Él ignoró su comentario anterior. Era inútil intentar explicárselo. En lugar de eso, la miró fijamente y preguntó:

– ¿Qué quieres que haga?

– Ir a verla.

Sebastian se volvió hacia Harry, que seguía fingiendo que leía el periódico.

– ¿No acaba de decirme que todo Londres cree que pretendo seducirla?

– Sí -confirmó Harry.

– Santo Dios -blasfemó Olivia, con tanta fuerza que los dos hombres parpadearon-. ¿Por qué sois tan obtusos?

Los dos la miraron, y su silencio confirmaba la pregunta.

– Ahora parece que tanto tu tío como tú la habéis abandonado. Por lo visto, el conde no la quiere y, a juzgar por tu actitud, tú tampoco. Dios sabe lo que las señoras estarán chismorreando.

Sebastian se lo imaginaba. La mayoría diría que la señorita Winslow había sido demasiado ambiciosa, y no había nada que les gustara más que ver cómo una chica ambiciosa se daba de bruces contra la realidad.

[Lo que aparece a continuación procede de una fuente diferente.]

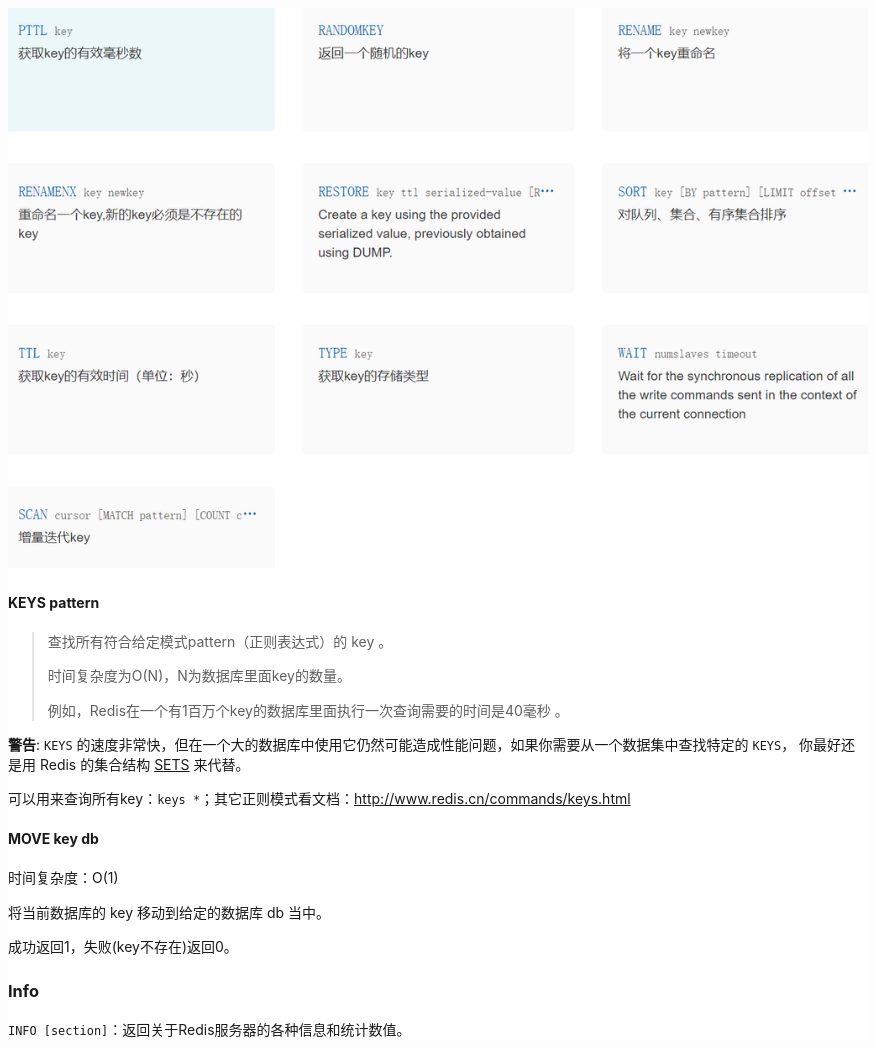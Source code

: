 ![image-20210901153135162](redis.assets/image-20210901153135162.png)

#### KEYS pattern

>查找所有符合给定模式pattern（正则表达式）的 key 。
>
>时间复杂度为O(N)，N为数据库里面key的数量。
>
>例如，Redis在一个有1百万个key的数据库里面执行一次查询需要的时间是40毫秒 。

**警告**: `KEYS` 的速度非常快，但在一个大的数据库中使用它仍然可能造成性能问题，如果你需要从一个数据集中查找特定的 `KEYS`， 你最好还是用 Redis 的集合结构 [SETS](http://www.redis.cn/commands/sets.html) 来代替。

可以用来查询所有key：`keys *`；其它正则模式看文档：http://www.redis.cn/commands/keys.html

#### MOVE key db

时间复杂度：O(1)

将当前数据库的 key 移动到给定的数据库 db 当中。

成功返回1，失败(key不存在)返回0。

### Info

`INFO [section]`：返回关于Redis服务器的各种信息和统计数值。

– Ahora mismo, la gente va a visitarla por curiosidad -dijo Olivia. Y, entrecerrando los ojos, añadió-: Y por crueldad. Pero no te equivoques, Sebastian. Cuando todo esto termine, nadie la querrá. No, a menos que hagas lo que tienes que hacer en este mismo instante.

– Por favor, dime que lo que tengo que hacer no incluye una propuesta de matrimonio -dijo él. Porque, a ver, por muy encantadora que fuera la señorita Winslow, no creía que se hubiera sobrepasado tanto para tener que pagar ese precio.

– Por supuesto que no -respondió Olivia-. Sólo tienes que ir a verla. Demostrar a la sociedad que te sigue pareciendo una chica encantadora. Y tienes que ser todo un caballero. Si haces algo que pueda considerarse seductor, estará perdida.

Sebastian estaba a punto de hacer uno de sus habituales comentarios irónicos, cuando una punzada de indignación le atravesó el cuerpo y, en cuanto abrió la boca, no pudo evitarlo. Quería saberlo.

– ¿Cómo es que la gente, y entre ellos personas que hace años que me conocen, algunos incluso décadas, me consideran el tipo de persona que seduciría a una inocente por venganza?

Esperó un segundo, pero Olivia no le respondió. Y Harry, que ya había dejado de fingir que leía el periódico, tampoco.

– No es una cuestión trivial -añadió Sebastian, enfadado-. ¿Alguna vez me he comportado de forma que pueda sugerir tal cosa? Explicadme qué he hecho para convertirme en un villano depredador de tales dimensiones. Porque tengo que confesar que no lo entiendo. ¿Sabes que nunca, ni una sola vez, me he acostado con una virgen? -dirigió la pregunta a Olivia, básicamente porque le apetecía ofender e incomodar-. Ni siquiera cuando yo era virgen.

– Ya basta, Sebastian -dijo Harry, muy despacio.

– No, no basta. Me pregunto, ¿qué creen que pienso hacer con la señorita Winslow después de seducirla? ¿Abandonarla? ¿Matarla y lanzar su cuerpo al Támesis?

Por un segundo, sus primos se lo quedaron mirando. Era lo más cerca que había estado de levantar la voz desde…

Desde…

Desde siempre. Ni siquiera Harry, con quien había ido al colegio y al ejército, lo había oído levantar la voz.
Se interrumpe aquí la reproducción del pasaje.